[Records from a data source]
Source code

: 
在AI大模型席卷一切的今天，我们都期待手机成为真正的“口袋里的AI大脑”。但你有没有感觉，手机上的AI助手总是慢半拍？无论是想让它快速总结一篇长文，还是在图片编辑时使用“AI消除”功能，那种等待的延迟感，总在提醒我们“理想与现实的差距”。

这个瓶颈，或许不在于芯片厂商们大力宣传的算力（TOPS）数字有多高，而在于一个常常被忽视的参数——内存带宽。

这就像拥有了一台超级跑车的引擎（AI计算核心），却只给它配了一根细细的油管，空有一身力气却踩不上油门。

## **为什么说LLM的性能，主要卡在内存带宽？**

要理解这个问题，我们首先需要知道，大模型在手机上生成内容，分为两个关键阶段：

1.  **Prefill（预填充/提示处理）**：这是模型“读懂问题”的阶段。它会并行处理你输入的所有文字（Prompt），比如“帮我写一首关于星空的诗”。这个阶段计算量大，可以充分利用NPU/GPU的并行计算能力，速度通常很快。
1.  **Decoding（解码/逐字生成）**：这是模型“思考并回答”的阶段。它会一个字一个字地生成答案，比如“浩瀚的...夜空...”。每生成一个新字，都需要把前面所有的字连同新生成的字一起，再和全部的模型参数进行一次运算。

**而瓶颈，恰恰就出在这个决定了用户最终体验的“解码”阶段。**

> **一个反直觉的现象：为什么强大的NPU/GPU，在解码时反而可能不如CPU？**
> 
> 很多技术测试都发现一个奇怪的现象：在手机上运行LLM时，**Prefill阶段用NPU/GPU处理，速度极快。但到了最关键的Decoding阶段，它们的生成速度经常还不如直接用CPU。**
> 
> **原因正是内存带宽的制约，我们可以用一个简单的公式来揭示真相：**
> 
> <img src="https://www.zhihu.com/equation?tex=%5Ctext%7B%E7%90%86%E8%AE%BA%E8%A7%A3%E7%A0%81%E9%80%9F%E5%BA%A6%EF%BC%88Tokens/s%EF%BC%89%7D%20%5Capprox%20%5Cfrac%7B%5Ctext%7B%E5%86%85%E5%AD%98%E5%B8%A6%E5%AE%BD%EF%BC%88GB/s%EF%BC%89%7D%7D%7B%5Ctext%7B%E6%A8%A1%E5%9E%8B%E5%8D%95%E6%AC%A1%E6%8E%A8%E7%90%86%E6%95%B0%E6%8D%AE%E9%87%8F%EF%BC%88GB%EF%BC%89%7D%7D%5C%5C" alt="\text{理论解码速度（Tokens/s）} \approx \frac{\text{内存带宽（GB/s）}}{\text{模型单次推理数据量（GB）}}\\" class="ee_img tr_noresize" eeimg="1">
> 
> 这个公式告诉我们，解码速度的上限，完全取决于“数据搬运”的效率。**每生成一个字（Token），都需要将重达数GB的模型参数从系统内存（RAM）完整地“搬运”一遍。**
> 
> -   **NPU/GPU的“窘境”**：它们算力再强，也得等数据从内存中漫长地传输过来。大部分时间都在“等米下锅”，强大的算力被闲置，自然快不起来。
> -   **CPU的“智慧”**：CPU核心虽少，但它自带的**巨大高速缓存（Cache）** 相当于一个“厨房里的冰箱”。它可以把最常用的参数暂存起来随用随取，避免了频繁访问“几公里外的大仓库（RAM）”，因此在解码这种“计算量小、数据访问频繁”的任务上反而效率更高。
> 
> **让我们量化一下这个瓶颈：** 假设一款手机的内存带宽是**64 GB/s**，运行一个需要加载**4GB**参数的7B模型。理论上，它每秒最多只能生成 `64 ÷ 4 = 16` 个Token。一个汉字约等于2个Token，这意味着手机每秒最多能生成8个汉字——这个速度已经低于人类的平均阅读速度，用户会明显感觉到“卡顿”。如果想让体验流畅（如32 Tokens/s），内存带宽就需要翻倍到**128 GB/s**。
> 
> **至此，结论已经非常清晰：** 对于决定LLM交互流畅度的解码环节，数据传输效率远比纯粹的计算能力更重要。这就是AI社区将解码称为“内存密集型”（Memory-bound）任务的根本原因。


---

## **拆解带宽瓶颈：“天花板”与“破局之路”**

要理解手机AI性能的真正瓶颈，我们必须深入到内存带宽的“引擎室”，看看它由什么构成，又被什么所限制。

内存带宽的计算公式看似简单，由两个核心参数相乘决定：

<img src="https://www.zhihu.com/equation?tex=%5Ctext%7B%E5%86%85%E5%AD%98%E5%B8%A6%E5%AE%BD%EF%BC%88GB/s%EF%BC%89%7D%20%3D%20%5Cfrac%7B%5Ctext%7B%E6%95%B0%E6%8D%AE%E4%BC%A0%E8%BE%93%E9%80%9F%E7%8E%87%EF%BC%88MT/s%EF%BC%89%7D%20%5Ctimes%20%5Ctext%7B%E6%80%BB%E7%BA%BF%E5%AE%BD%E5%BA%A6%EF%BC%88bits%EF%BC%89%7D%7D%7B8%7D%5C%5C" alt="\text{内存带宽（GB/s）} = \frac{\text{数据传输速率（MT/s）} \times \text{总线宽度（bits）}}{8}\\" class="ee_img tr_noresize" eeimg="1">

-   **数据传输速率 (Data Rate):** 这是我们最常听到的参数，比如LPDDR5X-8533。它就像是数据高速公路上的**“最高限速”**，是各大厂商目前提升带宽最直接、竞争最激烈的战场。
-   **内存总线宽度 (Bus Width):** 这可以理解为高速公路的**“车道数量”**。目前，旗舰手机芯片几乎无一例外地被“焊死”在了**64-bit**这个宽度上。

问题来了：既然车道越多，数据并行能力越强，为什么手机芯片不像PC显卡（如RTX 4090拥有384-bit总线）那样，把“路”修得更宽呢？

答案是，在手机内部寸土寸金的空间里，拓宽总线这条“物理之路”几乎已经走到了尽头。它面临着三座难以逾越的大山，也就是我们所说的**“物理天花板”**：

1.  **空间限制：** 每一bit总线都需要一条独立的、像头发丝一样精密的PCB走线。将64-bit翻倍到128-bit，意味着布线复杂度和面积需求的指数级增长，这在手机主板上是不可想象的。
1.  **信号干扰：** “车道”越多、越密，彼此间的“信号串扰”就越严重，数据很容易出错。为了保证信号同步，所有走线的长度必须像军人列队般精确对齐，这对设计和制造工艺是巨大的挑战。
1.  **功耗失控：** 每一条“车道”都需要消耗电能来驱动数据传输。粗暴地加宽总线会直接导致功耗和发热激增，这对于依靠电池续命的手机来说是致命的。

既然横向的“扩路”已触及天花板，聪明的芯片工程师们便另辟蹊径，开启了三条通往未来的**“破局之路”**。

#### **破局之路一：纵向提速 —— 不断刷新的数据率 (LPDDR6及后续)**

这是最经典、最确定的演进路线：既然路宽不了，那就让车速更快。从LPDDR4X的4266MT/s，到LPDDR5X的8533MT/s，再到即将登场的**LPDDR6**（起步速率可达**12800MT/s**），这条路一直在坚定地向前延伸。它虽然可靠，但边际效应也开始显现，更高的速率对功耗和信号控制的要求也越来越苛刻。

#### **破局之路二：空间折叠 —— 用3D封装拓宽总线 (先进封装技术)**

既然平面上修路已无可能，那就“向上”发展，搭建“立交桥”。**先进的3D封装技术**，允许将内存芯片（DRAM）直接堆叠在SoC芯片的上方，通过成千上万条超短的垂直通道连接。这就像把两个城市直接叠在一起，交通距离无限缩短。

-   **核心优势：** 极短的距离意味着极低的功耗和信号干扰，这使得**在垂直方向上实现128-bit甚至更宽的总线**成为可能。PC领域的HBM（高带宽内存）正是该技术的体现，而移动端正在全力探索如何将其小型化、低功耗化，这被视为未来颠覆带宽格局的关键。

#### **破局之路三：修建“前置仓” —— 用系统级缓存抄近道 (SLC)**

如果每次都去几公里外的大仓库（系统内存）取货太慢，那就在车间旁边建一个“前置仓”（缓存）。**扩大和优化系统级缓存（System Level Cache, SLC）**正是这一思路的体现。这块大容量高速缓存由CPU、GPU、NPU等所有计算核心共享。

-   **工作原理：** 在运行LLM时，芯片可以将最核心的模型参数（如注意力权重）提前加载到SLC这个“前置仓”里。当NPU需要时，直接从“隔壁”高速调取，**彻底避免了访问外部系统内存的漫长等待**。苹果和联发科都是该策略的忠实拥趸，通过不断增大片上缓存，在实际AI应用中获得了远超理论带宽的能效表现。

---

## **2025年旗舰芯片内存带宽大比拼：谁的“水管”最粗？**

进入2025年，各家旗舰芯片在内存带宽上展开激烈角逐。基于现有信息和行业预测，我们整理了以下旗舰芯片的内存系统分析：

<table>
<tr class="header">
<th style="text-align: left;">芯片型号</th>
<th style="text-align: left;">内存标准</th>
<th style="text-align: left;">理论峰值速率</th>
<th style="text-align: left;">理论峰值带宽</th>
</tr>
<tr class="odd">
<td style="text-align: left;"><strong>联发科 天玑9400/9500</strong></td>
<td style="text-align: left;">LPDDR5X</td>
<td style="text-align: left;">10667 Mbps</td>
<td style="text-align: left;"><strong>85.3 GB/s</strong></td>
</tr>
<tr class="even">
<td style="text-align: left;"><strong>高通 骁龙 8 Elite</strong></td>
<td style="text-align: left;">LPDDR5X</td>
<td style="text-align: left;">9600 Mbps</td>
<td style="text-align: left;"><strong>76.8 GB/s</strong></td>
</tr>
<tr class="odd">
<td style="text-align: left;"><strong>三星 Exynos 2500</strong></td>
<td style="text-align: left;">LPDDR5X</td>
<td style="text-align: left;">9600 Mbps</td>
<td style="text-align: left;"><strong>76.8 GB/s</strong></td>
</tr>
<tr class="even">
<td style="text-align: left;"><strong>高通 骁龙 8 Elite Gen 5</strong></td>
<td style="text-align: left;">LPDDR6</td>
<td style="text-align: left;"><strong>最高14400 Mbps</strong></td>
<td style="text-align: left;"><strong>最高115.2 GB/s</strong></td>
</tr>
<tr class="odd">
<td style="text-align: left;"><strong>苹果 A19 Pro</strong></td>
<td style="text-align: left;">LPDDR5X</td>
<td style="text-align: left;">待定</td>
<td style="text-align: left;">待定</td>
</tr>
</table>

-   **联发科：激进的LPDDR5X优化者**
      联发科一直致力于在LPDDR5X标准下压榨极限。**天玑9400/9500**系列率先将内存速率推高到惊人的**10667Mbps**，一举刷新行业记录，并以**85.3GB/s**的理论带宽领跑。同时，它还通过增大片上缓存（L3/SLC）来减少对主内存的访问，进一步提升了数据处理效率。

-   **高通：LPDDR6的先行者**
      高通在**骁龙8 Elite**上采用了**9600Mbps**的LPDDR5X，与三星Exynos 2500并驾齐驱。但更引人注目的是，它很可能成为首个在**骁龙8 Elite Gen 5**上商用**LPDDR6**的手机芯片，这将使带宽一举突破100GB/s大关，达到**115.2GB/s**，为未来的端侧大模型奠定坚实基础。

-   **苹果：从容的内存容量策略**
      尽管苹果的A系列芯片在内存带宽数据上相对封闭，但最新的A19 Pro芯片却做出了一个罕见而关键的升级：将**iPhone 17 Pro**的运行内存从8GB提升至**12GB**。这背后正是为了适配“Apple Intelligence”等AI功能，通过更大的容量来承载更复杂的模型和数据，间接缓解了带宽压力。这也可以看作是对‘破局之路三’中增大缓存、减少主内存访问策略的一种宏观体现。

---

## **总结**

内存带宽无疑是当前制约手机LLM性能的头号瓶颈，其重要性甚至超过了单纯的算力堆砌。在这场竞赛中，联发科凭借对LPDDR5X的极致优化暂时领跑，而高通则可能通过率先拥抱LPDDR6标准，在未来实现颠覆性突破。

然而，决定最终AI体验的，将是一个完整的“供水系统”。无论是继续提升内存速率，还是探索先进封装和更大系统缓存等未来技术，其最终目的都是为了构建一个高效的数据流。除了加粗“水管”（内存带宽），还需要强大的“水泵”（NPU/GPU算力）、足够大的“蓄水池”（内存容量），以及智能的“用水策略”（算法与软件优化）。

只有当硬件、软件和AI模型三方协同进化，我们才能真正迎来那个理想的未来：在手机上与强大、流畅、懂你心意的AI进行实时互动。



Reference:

EXERCISE REQUIREMENTS: Find the lines above that include the string "数据传输速率" and copy them.

SOLUTION:
<img src="https://www.zhihu.com/equation?tex=%5Ctext%7B%E5%86%85%E5%AD%98%E5%B8%A6%E5%AE%BD%EF%BC%88GB/s%EF%BC%89%7D%20%3D%20%5Cfrac%7B%5Ctext%7B%E6%95%B0%E6%8D%AE%E4%BC%A0%E8%BE%93%E9%80%9F%E7%8E%87%EF%BC%88MT/s%EF%BC%89%7D%20%5Ctimes%20%5Ctext%7B%E6%80%BB%E7%BA%BF%E5%AE%BD%E5%BA%A6%EF%BC%88bits%EF%BC%89%7D%7D%7B8%7D%5C%5C" alt="\text{内存带宽（GB/s）} = \frac{\text{数据传输速率（MT/s）} \times \text{总线宽度（bits）}}{8}\\" class="ee_img tr_noresize" eeimg="1">
-   **数据传输速率 (Data Rate):** 这是我们最常听到的参数，比如LPDDR5X-8533。它就像是数据高速公路上的**“最高限速”**，是各大厂商目前提升带宽最直接、竞争最激烈的战场。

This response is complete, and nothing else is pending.